> _GOAL OF THE EXERCISE_
Which lines of the records contain the word "special"? Show each of them.
━━━━━━
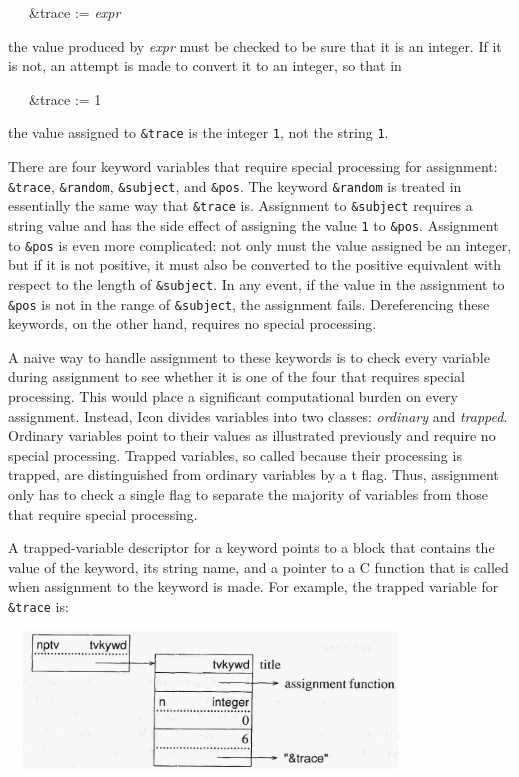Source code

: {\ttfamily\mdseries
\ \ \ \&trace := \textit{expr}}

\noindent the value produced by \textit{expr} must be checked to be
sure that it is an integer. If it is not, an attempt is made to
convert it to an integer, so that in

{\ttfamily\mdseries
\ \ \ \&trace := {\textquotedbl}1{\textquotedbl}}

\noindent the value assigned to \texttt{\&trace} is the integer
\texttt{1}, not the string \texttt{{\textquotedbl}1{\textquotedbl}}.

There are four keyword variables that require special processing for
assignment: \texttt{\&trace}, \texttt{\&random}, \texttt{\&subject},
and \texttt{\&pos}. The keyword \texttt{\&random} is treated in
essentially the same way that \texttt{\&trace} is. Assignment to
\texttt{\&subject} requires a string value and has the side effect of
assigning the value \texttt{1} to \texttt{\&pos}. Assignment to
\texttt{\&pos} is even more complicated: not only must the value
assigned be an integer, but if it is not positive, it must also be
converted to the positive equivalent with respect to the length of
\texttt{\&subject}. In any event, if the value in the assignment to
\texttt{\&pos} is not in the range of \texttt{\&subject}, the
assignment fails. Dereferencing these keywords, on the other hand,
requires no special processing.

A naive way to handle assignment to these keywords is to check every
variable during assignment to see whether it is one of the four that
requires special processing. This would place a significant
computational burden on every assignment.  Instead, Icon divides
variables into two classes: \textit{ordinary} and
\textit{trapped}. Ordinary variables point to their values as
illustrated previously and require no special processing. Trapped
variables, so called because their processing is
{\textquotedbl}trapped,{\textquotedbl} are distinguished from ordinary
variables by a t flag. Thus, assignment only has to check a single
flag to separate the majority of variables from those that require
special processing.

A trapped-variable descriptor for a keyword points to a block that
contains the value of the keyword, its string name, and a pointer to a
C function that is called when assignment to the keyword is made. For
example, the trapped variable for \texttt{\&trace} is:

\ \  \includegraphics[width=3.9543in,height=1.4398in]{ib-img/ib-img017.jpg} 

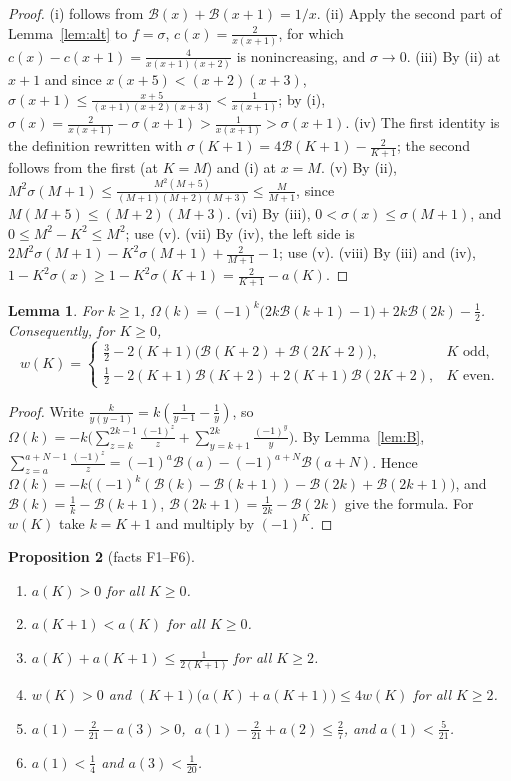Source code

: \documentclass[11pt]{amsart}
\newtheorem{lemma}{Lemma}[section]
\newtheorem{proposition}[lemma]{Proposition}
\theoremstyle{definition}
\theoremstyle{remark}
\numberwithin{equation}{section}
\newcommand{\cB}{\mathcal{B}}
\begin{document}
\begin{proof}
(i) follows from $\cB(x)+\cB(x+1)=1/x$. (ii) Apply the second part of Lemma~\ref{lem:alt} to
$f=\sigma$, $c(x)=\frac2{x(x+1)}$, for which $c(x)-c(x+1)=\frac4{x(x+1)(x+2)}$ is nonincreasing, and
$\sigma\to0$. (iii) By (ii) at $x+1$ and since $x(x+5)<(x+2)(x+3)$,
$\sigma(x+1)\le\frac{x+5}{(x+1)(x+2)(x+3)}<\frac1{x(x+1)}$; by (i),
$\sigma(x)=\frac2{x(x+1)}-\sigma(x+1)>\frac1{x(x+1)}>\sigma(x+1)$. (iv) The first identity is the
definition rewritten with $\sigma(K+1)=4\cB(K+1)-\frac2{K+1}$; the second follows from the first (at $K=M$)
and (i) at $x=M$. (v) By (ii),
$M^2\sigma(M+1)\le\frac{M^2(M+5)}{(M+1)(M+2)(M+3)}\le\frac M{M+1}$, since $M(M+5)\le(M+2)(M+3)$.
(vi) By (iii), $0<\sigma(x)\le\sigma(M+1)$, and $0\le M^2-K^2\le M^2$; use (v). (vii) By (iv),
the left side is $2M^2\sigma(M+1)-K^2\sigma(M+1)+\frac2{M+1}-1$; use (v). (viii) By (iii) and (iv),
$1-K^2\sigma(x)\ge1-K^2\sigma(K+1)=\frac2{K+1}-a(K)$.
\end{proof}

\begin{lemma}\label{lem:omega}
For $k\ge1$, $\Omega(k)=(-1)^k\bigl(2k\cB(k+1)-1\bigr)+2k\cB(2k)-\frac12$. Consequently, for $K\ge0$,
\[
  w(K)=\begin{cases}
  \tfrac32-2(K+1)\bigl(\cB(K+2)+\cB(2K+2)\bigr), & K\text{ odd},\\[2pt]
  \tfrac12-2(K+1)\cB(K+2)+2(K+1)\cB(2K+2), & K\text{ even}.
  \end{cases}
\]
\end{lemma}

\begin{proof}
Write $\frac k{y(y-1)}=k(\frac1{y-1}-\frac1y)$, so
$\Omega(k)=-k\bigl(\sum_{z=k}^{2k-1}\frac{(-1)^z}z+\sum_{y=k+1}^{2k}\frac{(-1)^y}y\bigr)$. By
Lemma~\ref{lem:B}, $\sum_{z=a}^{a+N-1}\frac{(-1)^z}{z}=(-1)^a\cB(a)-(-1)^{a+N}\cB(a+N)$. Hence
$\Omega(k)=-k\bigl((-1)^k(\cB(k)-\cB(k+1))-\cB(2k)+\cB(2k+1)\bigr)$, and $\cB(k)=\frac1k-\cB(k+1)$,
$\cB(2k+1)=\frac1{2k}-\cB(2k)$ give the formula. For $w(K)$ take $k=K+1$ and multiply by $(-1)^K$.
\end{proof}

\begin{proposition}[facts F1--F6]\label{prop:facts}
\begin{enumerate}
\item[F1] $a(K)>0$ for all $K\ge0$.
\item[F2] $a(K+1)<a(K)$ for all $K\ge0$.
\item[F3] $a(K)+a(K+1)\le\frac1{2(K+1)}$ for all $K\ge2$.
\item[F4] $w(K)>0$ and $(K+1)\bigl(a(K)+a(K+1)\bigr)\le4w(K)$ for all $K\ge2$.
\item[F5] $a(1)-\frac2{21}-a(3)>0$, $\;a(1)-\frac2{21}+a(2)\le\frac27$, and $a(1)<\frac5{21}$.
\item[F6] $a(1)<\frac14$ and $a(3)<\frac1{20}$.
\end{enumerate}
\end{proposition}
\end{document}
━━━━━━
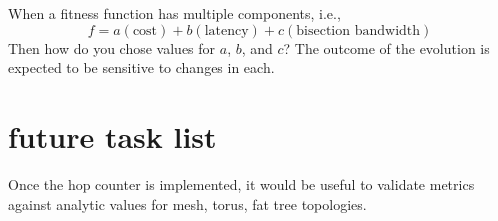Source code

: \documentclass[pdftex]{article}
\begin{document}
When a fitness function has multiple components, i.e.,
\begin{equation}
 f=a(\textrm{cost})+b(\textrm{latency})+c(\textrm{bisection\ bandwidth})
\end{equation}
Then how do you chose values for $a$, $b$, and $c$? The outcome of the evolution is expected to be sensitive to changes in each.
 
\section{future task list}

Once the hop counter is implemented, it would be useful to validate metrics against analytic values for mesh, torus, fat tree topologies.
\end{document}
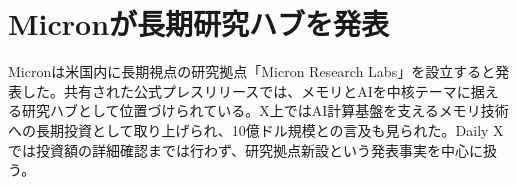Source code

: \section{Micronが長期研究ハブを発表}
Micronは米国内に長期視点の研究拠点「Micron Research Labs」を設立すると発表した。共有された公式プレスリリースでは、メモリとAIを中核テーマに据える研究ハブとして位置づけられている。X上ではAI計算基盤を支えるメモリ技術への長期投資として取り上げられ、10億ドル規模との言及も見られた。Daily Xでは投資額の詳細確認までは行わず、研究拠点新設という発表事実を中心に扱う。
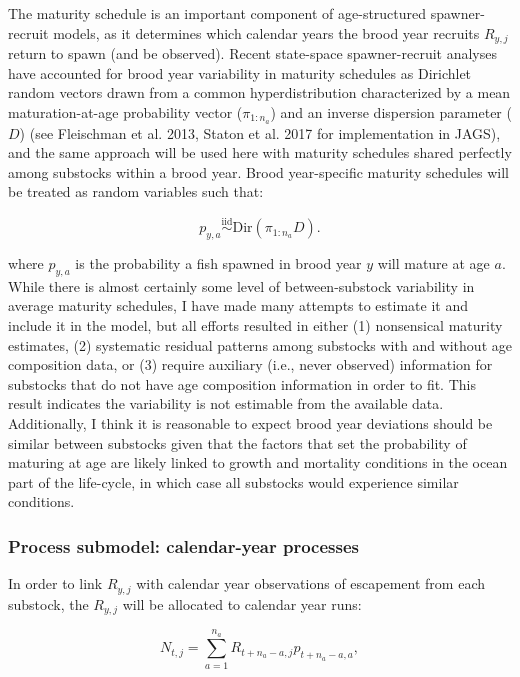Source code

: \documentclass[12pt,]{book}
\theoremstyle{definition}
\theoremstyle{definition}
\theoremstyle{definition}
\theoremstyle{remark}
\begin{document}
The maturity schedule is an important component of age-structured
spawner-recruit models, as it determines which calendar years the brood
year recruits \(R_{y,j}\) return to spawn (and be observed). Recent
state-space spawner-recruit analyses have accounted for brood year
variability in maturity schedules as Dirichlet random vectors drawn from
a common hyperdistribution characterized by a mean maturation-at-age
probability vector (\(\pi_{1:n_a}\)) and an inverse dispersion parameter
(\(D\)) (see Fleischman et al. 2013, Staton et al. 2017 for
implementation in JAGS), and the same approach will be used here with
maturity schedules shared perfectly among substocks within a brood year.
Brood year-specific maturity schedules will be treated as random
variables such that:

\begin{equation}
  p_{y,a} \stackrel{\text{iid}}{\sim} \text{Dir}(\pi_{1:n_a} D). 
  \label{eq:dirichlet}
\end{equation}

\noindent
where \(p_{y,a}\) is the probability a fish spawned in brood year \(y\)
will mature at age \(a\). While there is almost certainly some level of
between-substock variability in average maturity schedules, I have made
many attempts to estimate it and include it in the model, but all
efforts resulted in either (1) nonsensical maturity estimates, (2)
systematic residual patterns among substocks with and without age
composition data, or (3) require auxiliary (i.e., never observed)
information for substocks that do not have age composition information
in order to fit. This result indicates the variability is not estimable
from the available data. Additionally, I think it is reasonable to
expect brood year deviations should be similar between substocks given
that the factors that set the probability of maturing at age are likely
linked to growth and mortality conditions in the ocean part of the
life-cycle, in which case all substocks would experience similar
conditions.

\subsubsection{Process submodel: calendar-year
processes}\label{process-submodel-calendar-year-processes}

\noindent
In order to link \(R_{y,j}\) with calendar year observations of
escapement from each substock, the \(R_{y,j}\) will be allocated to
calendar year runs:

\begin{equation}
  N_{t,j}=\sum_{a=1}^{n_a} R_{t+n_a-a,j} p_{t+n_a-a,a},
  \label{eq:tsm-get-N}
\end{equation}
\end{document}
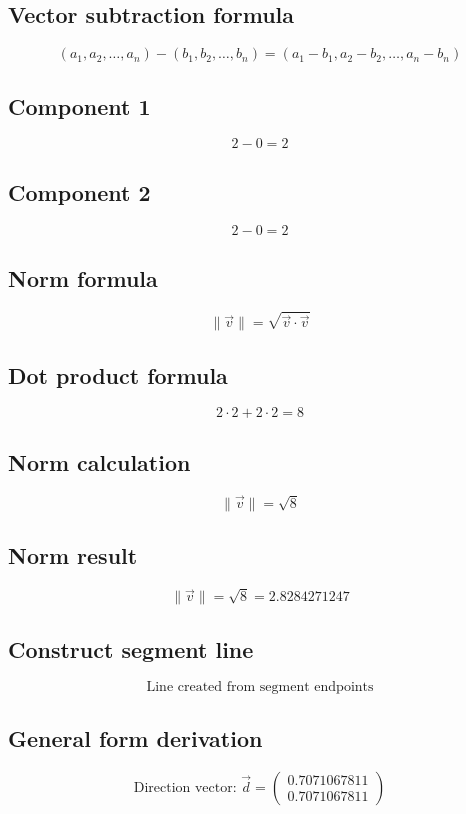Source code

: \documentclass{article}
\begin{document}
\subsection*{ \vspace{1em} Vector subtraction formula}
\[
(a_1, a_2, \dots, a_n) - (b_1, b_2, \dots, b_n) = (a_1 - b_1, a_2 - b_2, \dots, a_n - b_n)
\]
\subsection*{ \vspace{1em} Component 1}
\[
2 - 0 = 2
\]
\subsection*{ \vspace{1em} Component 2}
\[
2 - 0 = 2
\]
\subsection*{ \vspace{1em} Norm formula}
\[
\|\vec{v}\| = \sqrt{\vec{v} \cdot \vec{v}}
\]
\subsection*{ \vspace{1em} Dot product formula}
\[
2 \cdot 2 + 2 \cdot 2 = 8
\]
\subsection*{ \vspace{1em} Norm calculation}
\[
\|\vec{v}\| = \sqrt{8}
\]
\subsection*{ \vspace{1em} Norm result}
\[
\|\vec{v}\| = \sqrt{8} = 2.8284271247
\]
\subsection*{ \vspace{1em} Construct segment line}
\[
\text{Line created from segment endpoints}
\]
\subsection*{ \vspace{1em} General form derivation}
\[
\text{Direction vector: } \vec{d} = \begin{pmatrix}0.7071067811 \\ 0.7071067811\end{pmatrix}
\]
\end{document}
━━━━━━
> _RESULT BELOW_
There are four keyword variables that require special processing for
requires no special processing.
requires special processing. This would place a significant
illustrated previously and require no special processing. Trapped
special processing.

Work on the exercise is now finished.